Please see the following statements:
char a[5]="jgkl"; // let's call this Statement A
char *b="jhdfjnfnsfnnkjdf"; // let's call this Statement B , and yes i know this is not an Array
char c[5]={'j','g','k','l','\0'}; // let's call this Statement C
Now, is there any difference between Statements A and C? I mean both should be on Stack dont they? Only b will be at Static location.
So wouldn't that make "jgkl" exist at the static location for the entire life of the program? Since it is supposed to be read-only/constant? Please clarify.
No, because the characters "jgkl" from Statement A are used to initialize a, it does not create storage in the executable for a character string (other than the storage you created by declaring a). This declaration creates an array of characters in read-write memory which contain the bytes {'j','g','k','l','\0'}, but the string which was used to initialize it is otherwise not present in the executable result.
In Statement B, the string literal's address is used as an initializer. The variable char *b is a pointer stored in read-write memory.
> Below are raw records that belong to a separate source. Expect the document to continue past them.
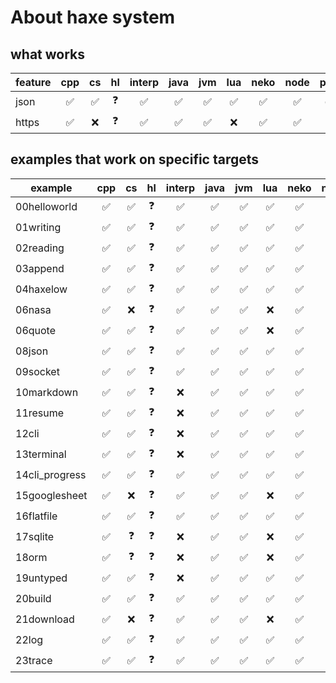 # About haxe system

## what works

| feature | cpp | cs  | hl  | interp | java | jvm | lua | neko | node | php | phython |
| ------- | :-: | :-: | :-: | :----: | :--: | :-: | :-: | :--: | :--: | :-: | :-----: |
| json    | ✅  | ✅  | ❓  |   ✅   |  ✅  | ✅  | ✅  |  ✅  |  ✅  | ✅  |   ✅    |
| https   | ✅  | ❌  | ❓  |   ✅   |  ✅  | ✅  | ❌  |  ✅  |  ✅  | ❌  |   ✅    |

## examples that work on specific targets

| example        | cpp | cs  | hl  | interp | java | jvm | lua | neko | node | php | phython |
| -------------- | :-: | :-: | :-: | :----: | :--: | :-: | :-: | :--: | :--: | :-: | :-----: |
| 00helloworld   | ✅  | ✅  | ❓  |   ✅   |  ✅  | ✅  | ✅  |  ✅  |  ✅  | ✅  |   ✅    |
| 01writing      | ✅  | ✅  | ❓  |   ✅   |  ✅  | ✅  | ✅  |  ✅  |  ✅  | ✅  |   ✅    |
| 02reading      | ✅  | ✅  | ❓  |   ✅   |  ✅  | ✅  | ✅  |  ✅  |  ✅  | ✅  |   ✅    |
| 03append       | ✅  | ✅  | ❓  |   ✅   |  ✅  | ✅  | ✅  |  ✅  |  ✅  | ✅  |   ✅    |
| 04haxelow      | ✅  | ✅  | ❓  |   ✅   |  ✅  | ✅  | ✅  |  ✅  |  ✅  | ✅  |   ✅    |
| 06nasa         | ✅  | ❌  | ❓  |   ✅   |  ✅  | ✅  | ❌  |  ✅  |  ✅  | ❌  |   ✅    |
| 06quote        | ✅  | ✅  | ❓  |   ✅   |  ✅  | ✅  | ❌  |  ✅  |  ❌  | ✅  |   ✅    |
| 08json         | ✅  | ✅  | ❓  |   ✅   |  ✅  | ✅  | ✅  |  ✅  |  ✅  | ✅  |   ✅    |
| 09socket       | ✅  | ✅  | ❓  |   ✅   |  ✅  | ✅  | ✅  |  ✅  |  ✅  | ✅  |   ✅    |
| 10markdown     | ✅  | ✅  | ❓  |   ❌   |  ✅  | ✅  | ✅  |  ✅  |  ✅  | ✅  |   ✅    |
| 11resume       | ✅  | ✅  | ❓  |   ❌   |  ✅  | ✅  | ✅  |  ✅  |  ✅  | ✅  |   ✅    |
| 12cli          | ✅  | ✅  | ❓  |   ❌   |  ✅  | ✅  | ✅  |  ✅  |  ✅  | ✅  |   ✅    |
| 13terminal     | ✅  | ✅  | ❓  |   ❌   |  ✅  | ✅  | ✅  |  ✅  |  ❌  | ✅  |   ✅    |
| 14cli_progress | ✅  | ✅  | ❓  |   ✅   |  ✅  | ✅  | ✅  |  ✅  |  ✅  | ✅  |   ✅    |
| 15googlesheet  | ✅  | ❌  | ❓  |   ✅   |  ✅  | ✅  | ❌  |  ✅  |  ❌  | ✅  |   ❌    |
| 16flatfile     | ✅  | ✅  | ❓  |   ✅   |  ✅  | ✅  | ✅  |  ✅  |  ✅  | ✅  |   ✅    |
| 17sqlite       | ✅  | ❓  | ❓  |   ❌   |  ✅  | ✅  | ❌  |  ✅  |  ❌  | ✅  |   ❌    |
| 18orm          | ✅  | ❓  | ❓  |   ❌   |  ✅  | ✅  | ❌  |  ✅  |  ❌  | ✅  |   ❌    |
| 19untyped      | ✅  | ✅  | ❓  |   ❌   |  ✅  | ✅  | ✅  |  ✅  |  ✅  | ✅  |   ✅    |
| 20build        | ✅  | ✅  | ❓  |   ✅   |  ✅  | ✅  | ✅  |  ✅  |  ✅  | ✅  |   ✅    |
| 21download     | ✅  | ❌  | ❓  |   ✅   |  ✅  | ✅  | ❌  |  ✅  |  ✅  | ✅  |   ❌    |
| 22log          | ✅  | ✅  | ❓  |   ✅   |  ✅  | ✅  | ✅  |  ✅  |  ✅  | ✅  |   ✅    |
| 23trace        | ✅  | ✅  | ❓  |   ✅   |  ✅  | ✅  | ✅  |  ✅  |  ✅  | ✅  |   ✅    |
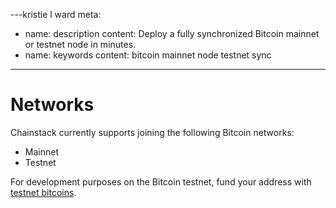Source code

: ---kristie l ward
meta:
  - name: description
    content: Deploy a fully synchronized Bitcoin mainnet or testnet node in minutes.
  - name: keywords
    content: bitcoin mainnet node testnet sync
---

# Networks

Chainstack currently supports joining the following Bitcoin networks:

* Mainnet
* Testnet

For development purposes on the Bitcoin testnet, fund your address with <a href="https://support.chainstack.com/hc/en-us/articles/900001638963" target="_blank">testnet bitcoins</a>.
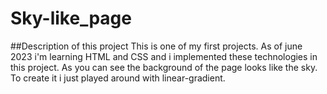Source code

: # Sky-like_page

##Description of this project
This is one of my first projects. As of june 2023 i'm learning HTML and CSS and i implemented these technologies in this project. As you can see the background of the page looks like the sky. To create it i just played around with linear-gradient.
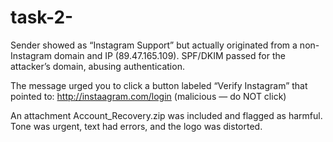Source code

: # task-2-

Sender showed as “Instagram Support” but actually originated from a non-Instagram domain and IP (89.47.165.109). SPF/DKIM passed for the attacker’s domain, abusing authentication.

The message urged you to click a button labeled “Verify Instagram” that pointed to:
http://instaagram.com/login (malicious — do NOT click)

An attachment Account_Recovery.zip was included and flagged as harmful. Tone was urgent, text had errors, and the logo was distorted.
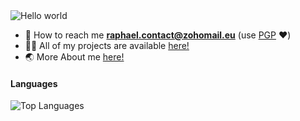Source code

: <img src="https://github.com/user-attachments/assets/edab3a96-2eeb-4686-bba0-5f3b6676aad2" alt="Hello world">

- 📧 How to reach me **[raphael.contact@zohomail.eu](mailto:raphael.contact@zohomail.eu)** (use [PGP](https://keys.openpgp.org/search?q=raphael.contact%40zohomail.eu) ❤️)
- 👨‍💻 All of my projects are available [here!](https://github.com/cookie0o?tab=repositories)   
- 🌏 More About me [here!](https://cookie0o.github.io/personal-website/)  

#### Languages

![Top Languages](https://github-readme-stats.vercel.app/api/top-langs/?username=cookie0o&layout=donut&theme=transparent&hide_title=true&hide_border=true)
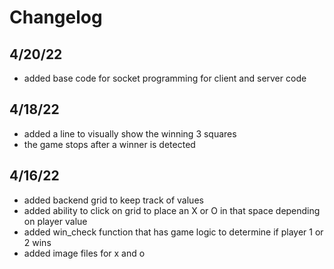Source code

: 
# Changelog
## 4/20/22
  * added base code for socket programming for client and server code
## 4/18/22
  * added a line to visually show the winning 3 squares
  * the game stops after a winner is detected
## 4/16/22
  * added backend grid to keep track of values
  * added ability to click on grid to place an X or O in that space depending on player value
  * added win_check function that has game logic to determine if player 1 or 2 wins
  * added image files for x and o
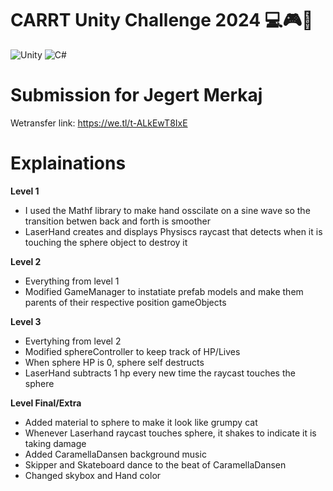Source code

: # CARRT Unity Challenge 2024 💻🎮👾
![Unity](https://img.shields.io/badge/unity-%23000000.svg?style=for-the-badge&logo=unity&logoColor=white)
![C#](https://img.shields.io/badge/c%23-%23239120.svg?style=for-the-badge&logo=csharp&logoColor=white)

# Submission for Jegert Merkaj

Wetransfer link: https://we.tl/t-ALkEwT8IxE

# Explainations

**Level 1**
  - I used the Mathf library to make hand osscilate on a sine wave so the transition betwen back and forth is smoother
  - LaserHand creates and displays Physiscs raycast that detects when it is touching the sphere object to destroy it

**Level 2**
  - Everything from level 1
  - Modified GameManager to instatiate prefab models and make them parents of their respective position gameObjects

**Level 3**
  - Evertyhing from level 2
  - Modified sphereController to keep track of HP/Lives
  - When sphere HP is 0, sphere self destructs
  - LaserHand subtracts 1 hp every new time the raycast touches the sphere

**Level Final/Extra**
  - Added material to sphere to make it look like grumpy cat
  - Whenever Laserhand raycast touches sphere, it shakes to indicate it is taking damage
  - Added CaramellaDansen background music
  - Skipper and Skateboard dance to the beat of CaramellaDansen
  - Changed skybox and Hand color
  

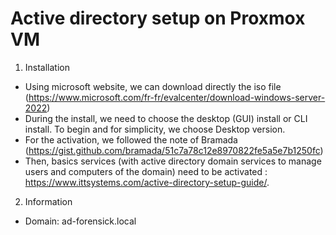 # Active directory setup on Proxmox VM

1. Installation
- Using microsoft website, we can download directly the iso file (https://www.microsoft.com/fr-fr/evalcenter/download-windows-server-2022)
- During the install, we need to choose the desktop (GUI) install or CLI install. To begin and for simplicity, we choose Desktop version.
- For the activation, we followed the note of Bramada (https://gist.github.com/bramada/51c7a78c12e8970822fe5a5e7b1250fc)
- Then, basics services (with active directory domain services to manage users and computers of the domain) need to be activated : https://www.ittsystems.com/active-directory-setup-guide/.

2. Information
- Domain: ad-forensick.local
It points to the character string "jhdfjnfnsfnnkjdf". This string is present in your executable image in a segment often called ".sdata", meaning "static data." The string is usually stored in read-only memory, as allowed by the C standard.
That is one key difference between declaring an array of characters and a string constant: Even if you have a pointer to the string constant, you should not modify the contents.
Attempting to modify the string constant is "undefined behavior" according to ANSI C standard section 6.5.7 on initialization.
If a[] is static then so is c[] - the two are equivalent, and neither is a string literal. The two could equally well be declared so that they were on the stack - it depends where and how they are declared, not the syntax used to specify their contents.